→ DATA FOR REVIEW:
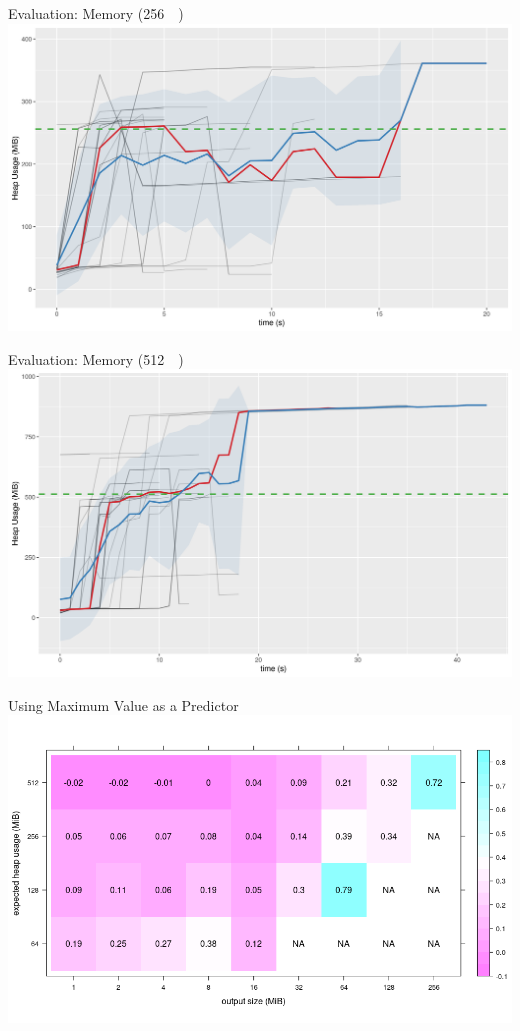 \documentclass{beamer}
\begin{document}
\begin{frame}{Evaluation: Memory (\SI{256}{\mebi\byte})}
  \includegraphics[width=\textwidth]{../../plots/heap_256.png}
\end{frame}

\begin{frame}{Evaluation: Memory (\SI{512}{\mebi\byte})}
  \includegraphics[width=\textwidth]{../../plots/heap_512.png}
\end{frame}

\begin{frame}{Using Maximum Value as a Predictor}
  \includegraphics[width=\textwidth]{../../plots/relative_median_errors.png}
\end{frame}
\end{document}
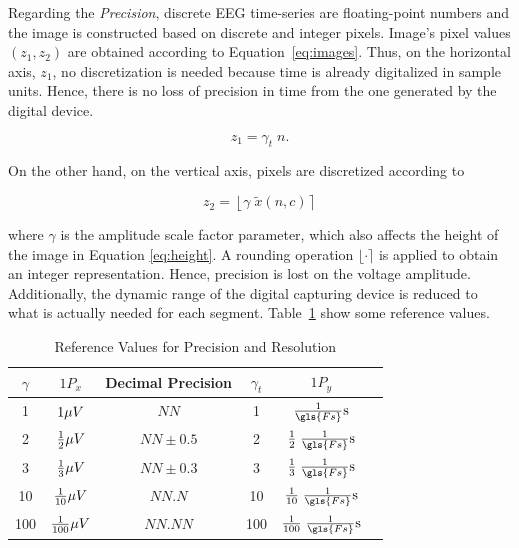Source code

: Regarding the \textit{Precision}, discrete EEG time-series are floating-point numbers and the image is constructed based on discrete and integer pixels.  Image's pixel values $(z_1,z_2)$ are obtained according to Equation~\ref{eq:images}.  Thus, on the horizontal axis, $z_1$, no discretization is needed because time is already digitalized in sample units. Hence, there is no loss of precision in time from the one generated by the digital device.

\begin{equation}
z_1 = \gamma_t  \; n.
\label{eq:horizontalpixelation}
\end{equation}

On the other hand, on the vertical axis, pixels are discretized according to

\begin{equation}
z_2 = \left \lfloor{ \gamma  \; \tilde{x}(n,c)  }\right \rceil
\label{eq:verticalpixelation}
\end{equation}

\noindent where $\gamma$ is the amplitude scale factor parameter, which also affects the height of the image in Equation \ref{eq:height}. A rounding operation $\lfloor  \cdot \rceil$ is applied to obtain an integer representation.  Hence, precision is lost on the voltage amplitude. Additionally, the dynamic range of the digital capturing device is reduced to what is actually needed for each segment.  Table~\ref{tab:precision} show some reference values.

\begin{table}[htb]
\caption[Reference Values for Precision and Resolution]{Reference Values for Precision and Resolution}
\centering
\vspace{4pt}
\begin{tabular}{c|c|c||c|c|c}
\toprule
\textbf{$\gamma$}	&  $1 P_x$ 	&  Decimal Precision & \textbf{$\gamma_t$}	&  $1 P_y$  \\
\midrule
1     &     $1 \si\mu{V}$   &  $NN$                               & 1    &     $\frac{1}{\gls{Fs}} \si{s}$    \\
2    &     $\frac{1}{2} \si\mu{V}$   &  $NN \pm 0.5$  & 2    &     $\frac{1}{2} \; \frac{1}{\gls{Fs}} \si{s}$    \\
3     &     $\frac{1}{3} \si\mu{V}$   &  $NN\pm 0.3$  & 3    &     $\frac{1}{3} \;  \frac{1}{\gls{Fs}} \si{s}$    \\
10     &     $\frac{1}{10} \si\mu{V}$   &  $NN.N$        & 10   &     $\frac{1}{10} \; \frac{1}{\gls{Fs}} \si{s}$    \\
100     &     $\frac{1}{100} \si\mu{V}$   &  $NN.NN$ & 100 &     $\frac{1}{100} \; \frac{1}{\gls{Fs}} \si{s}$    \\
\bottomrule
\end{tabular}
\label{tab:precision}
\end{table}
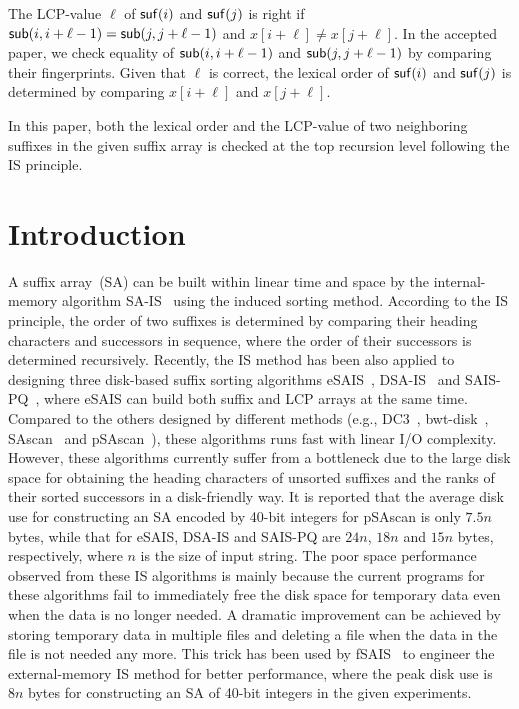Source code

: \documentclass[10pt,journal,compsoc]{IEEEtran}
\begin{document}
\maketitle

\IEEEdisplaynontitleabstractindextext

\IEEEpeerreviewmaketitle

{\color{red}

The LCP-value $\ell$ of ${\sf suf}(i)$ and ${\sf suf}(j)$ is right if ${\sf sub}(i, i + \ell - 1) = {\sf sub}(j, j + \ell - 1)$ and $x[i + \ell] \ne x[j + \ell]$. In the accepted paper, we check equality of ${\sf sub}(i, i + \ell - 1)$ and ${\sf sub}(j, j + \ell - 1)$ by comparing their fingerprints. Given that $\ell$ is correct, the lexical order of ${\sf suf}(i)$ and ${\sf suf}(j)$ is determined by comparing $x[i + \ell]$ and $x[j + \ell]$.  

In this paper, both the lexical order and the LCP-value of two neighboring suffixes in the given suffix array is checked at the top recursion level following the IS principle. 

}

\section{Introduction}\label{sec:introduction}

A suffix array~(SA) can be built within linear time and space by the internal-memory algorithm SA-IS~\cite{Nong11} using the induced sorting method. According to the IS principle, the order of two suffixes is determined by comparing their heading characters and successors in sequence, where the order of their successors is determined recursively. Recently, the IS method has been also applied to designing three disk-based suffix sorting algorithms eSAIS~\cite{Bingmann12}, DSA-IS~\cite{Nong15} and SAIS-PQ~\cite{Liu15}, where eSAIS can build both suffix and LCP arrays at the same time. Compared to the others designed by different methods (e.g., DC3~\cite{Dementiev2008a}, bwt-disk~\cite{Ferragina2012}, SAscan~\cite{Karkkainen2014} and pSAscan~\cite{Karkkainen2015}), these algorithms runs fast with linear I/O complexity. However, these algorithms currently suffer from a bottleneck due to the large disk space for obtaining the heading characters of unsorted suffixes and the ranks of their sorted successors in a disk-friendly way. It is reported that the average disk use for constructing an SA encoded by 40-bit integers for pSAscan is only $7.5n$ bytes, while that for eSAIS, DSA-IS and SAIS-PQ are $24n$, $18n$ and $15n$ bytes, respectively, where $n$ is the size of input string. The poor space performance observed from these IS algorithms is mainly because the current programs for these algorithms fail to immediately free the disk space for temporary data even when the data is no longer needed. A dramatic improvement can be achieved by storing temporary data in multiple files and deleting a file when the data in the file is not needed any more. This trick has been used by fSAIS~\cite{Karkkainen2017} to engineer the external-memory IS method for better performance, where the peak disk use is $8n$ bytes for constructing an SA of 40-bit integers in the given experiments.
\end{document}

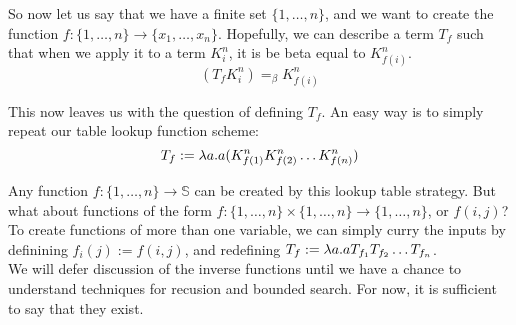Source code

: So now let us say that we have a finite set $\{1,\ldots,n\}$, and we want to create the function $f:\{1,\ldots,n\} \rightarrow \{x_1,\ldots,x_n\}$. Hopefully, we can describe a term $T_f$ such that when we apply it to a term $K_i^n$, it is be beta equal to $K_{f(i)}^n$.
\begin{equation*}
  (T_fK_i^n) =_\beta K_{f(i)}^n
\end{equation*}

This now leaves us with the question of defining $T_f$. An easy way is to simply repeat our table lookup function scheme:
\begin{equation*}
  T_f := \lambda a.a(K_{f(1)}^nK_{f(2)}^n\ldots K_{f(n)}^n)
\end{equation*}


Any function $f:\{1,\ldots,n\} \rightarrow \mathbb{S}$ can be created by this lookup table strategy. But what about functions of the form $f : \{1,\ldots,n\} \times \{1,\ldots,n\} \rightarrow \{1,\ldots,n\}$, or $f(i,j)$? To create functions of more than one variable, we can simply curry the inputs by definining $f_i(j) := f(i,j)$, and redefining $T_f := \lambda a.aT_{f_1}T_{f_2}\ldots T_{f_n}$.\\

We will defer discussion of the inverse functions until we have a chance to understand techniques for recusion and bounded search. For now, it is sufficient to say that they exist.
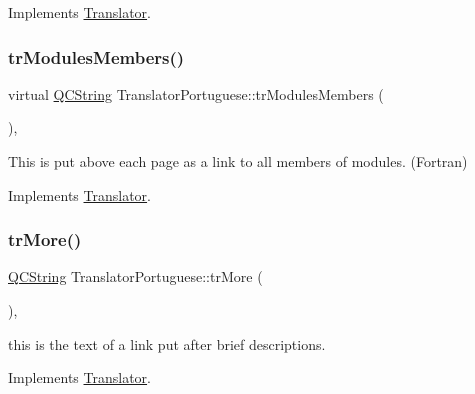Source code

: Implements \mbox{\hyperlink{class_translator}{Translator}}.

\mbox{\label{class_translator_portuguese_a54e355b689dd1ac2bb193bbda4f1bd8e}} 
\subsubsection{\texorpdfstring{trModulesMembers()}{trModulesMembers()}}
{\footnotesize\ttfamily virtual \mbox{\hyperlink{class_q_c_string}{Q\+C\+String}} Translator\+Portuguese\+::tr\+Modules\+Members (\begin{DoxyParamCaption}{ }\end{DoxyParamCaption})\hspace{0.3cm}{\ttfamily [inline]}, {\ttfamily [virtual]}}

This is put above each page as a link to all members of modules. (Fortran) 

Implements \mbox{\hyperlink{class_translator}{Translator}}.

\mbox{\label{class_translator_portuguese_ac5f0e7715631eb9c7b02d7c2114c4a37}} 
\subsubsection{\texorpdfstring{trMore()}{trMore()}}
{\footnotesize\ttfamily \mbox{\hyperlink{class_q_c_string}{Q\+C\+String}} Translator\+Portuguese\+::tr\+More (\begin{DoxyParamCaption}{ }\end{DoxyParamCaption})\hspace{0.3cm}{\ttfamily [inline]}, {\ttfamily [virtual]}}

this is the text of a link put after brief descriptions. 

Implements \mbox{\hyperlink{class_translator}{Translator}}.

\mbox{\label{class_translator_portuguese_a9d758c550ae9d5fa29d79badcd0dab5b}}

→ WORK TO COMPLETE: Go through the records above and copy every line with the word "have".

→ COMPLETED TASK:
: So now let us say that we have a finite set $\{1,\ldots,n\}$, and we want to create the function $f:\{1,\ldots,n\} \rightarrow \{x_1,\ldots,x_n\}$. Hopefully, we can describe a term $T_f$ such that when we apply it to a term $K_i^n$, it is be beta equal to $K_{f(i)}^n$.
We will defer discussion of the inverse functions until we have a chance to understand techniques for recusion and bounded search. For now, it is sufficient to say that they exist.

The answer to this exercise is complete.